WHAT IS NEEDED
Where a line in the records below includes "used", pull that line out.

---+---

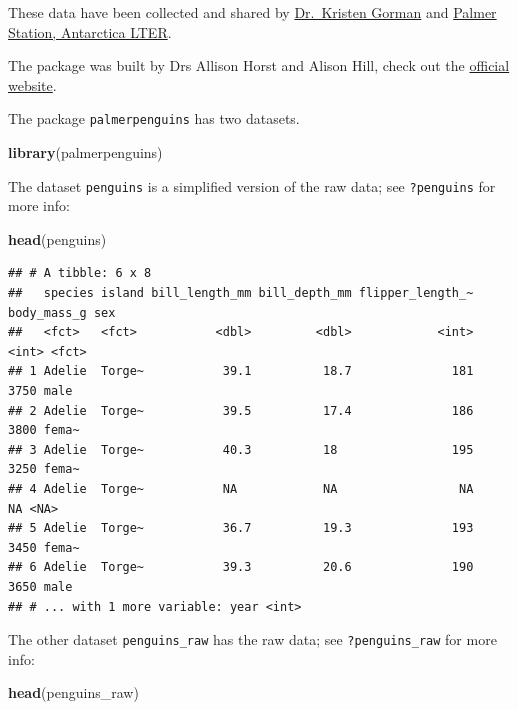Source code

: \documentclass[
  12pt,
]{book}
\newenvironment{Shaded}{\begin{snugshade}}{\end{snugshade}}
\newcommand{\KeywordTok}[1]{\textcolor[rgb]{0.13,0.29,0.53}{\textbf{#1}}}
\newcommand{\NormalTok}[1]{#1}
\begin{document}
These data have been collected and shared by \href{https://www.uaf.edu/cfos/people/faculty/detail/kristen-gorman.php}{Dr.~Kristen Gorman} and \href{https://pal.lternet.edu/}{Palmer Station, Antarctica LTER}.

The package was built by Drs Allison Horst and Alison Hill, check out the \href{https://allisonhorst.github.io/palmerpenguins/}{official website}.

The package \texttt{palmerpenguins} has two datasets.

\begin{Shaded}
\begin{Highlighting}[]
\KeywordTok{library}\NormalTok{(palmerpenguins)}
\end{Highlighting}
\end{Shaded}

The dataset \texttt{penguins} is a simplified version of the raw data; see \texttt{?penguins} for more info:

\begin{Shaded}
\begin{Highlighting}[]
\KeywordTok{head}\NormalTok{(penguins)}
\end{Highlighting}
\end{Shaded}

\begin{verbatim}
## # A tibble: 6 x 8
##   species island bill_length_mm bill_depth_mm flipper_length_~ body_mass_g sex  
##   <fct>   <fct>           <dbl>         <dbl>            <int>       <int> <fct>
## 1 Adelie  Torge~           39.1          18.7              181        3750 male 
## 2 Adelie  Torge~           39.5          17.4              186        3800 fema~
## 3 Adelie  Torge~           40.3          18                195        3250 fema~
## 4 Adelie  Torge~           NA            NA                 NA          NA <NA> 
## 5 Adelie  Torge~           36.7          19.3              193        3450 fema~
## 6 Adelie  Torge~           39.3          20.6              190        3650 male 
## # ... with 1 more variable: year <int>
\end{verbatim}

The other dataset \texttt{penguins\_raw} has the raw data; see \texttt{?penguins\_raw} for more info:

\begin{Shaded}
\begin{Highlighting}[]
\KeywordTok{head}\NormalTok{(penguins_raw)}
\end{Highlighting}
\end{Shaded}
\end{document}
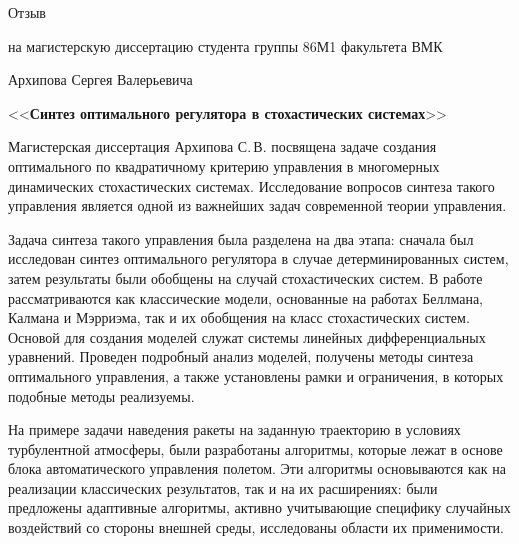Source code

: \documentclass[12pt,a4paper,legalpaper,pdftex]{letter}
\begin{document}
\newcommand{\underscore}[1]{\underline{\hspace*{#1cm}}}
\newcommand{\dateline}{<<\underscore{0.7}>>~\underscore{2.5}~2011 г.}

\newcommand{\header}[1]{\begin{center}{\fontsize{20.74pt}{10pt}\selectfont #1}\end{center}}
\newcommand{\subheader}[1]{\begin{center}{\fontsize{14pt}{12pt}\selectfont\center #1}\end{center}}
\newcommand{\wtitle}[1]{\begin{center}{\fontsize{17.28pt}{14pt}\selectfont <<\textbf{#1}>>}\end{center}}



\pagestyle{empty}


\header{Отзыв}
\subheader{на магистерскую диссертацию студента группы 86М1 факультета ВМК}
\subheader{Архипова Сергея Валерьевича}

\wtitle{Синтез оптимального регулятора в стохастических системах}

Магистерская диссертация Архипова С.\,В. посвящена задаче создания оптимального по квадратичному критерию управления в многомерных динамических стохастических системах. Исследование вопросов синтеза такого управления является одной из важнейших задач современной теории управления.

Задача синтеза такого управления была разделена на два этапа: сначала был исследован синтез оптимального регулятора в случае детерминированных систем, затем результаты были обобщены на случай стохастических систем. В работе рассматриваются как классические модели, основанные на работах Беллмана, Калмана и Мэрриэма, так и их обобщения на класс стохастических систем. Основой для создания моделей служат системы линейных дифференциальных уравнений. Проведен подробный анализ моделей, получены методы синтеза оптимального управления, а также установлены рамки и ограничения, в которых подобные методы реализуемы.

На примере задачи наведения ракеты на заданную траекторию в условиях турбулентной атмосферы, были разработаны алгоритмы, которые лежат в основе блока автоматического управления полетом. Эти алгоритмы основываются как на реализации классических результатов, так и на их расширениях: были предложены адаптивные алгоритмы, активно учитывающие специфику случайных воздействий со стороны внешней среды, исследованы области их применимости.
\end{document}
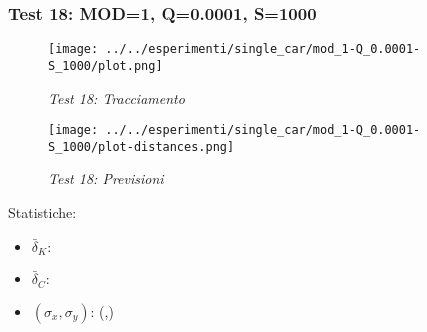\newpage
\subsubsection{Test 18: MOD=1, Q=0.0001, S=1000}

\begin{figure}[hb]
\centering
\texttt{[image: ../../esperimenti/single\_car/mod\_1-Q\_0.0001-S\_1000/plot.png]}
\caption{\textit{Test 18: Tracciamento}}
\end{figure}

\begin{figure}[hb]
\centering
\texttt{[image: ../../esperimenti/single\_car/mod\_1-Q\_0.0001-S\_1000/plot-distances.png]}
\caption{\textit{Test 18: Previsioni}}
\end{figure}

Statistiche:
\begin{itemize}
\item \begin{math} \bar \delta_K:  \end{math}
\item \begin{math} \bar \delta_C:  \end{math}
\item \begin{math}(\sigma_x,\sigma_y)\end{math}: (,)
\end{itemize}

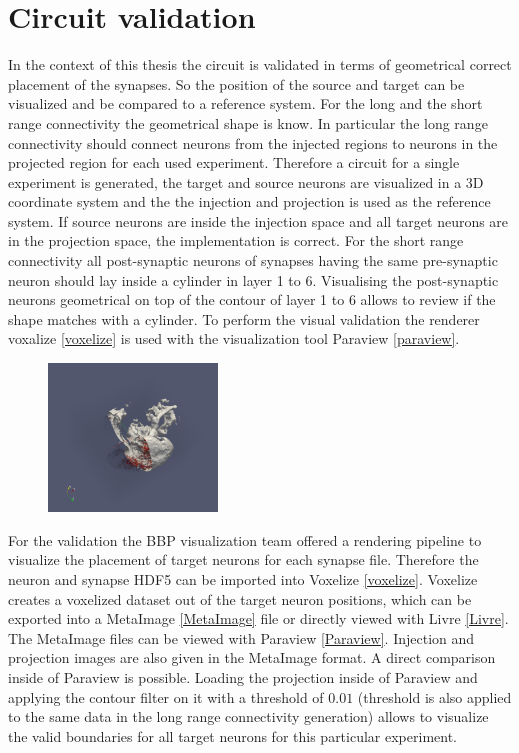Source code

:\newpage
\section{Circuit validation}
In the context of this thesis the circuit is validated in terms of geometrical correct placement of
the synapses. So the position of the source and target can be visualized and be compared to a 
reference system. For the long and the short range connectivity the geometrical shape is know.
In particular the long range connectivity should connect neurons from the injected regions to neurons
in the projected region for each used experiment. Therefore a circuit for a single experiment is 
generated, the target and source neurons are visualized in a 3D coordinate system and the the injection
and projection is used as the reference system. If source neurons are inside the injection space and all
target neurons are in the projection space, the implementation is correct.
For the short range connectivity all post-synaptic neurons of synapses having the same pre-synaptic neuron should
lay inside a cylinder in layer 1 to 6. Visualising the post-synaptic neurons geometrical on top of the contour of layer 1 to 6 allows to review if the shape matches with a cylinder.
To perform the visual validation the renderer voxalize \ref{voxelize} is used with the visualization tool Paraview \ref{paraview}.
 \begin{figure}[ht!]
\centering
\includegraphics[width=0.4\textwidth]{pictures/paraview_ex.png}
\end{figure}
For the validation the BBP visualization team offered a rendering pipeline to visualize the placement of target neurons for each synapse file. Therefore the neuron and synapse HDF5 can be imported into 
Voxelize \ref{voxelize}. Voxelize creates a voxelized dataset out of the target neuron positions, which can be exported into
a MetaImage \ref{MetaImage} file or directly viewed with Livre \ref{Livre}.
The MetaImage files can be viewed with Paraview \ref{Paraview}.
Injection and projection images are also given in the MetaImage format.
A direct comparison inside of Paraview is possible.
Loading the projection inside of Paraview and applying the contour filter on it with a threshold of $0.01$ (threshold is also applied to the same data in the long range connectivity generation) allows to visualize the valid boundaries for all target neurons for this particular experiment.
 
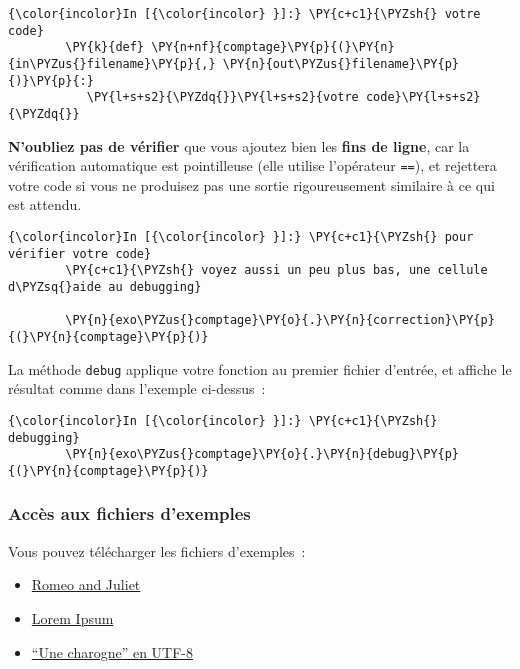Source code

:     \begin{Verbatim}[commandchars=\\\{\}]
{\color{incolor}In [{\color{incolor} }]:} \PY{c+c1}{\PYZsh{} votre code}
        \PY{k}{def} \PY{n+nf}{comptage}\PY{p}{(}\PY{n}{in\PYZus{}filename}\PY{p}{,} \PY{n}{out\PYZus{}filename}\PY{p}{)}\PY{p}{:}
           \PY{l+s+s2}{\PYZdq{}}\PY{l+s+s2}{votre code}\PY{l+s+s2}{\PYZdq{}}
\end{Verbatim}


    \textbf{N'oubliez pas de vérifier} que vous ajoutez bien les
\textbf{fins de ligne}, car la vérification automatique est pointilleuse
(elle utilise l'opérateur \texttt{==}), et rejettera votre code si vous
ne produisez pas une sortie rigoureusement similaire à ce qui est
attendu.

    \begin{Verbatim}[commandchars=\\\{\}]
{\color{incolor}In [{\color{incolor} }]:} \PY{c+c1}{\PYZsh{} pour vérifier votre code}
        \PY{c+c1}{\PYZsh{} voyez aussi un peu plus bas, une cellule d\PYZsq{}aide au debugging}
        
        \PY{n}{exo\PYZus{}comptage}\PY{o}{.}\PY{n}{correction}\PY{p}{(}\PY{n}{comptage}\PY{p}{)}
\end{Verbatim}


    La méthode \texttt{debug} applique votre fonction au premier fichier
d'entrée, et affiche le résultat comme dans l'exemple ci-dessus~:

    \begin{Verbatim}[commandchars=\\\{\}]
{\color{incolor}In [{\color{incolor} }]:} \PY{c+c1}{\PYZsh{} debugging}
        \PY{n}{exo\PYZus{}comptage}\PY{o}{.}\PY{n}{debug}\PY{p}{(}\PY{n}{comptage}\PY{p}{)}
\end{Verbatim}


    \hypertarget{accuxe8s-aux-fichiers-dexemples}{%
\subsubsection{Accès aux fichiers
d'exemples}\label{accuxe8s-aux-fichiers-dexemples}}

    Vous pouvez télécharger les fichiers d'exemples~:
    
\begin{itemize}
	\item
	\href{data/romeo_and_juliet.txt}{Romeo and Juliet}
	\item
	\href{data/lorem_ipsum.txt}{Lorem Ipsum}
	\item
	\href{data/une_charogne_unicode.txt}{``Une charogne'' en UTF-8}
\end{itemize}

---+---

ANSWER
in the projected region for each used experiment. Therefore a circuit for a single experiment is 
and projection is used as the reference system. If source neurons are inside the injection space and all
To perform the visual validation the renderer voxalize \ref{voxelize} is used with the visualization tool Paraview \ref{paraview}.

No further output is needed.